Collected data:
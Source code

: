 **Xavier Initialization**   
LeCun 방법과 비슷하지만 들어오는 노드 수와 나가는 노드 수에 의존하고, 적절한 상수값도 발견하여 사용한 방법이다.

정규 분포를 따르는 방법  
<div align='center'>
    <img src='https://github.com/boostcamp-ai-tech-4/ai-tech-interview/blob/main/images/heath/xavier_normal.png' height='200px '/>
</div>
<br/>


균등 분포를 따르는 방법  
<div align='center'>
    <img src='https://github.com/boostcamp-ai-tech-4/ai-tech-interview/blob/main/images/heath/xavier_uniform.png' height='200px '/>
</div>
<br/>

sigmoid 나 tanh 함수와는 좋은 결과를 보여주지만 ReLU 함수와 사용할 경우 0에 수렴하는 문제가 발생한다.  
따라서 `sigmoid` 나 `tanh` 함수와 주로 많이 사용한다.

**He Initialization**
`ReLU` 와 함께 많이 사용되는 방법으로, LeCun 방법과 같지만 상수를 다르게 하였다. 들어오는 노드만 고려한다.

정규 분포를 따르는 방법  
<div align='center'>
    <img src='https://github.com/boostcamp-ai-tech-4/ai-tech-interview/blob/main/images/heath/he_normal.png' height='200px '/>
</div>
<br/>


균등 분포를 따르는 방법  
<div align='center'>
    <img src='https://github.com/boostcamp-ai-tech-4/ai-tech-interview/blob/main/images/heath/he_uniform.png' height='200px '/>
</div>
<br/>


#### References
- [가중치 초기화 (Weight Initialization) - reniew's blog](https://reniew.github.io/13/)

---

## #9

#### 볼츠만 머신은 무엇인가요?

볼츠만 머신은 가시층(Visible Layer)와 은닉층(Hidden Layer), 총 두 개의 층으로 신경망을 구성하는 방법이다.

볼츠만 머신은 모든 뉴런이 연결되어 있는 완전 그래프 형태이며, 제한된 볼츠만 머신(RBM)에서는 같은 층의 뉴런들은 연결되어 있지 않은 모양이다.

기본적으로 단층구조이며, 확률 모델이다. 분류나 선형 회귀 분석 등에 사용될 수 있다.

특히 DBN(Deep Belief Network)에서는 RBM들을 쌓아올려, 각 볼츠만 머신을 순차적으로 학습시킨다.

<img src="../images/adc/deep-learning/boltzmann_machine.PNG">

* [Your instructions]
The word "boostcamp" may appear in several lines of the data; copy every line where it does.

* [Exercise result]
    <img src='https://github.com/boostcamp-ai-tech-4/ai-tech-interview/blob/main/images/heath/xavier_normal.png' height='200px '/>
    <img src='https://github.com/boostcamp-ai-tech-4/ai-tech-interview/blob/main/images/heath/xavier_uniform.png' height='200px '/>
    <img src='https://github.com/boostcamp-ai-tech-4/ai-tech-interview/blob/main/images/heath/he_normal.png' height='200px '/>
    <img src='https://github.com/boostcamp-ai-tech-4/ai-tech-interview/blob/main/images/heath/he_uniform.png' height='200px '/>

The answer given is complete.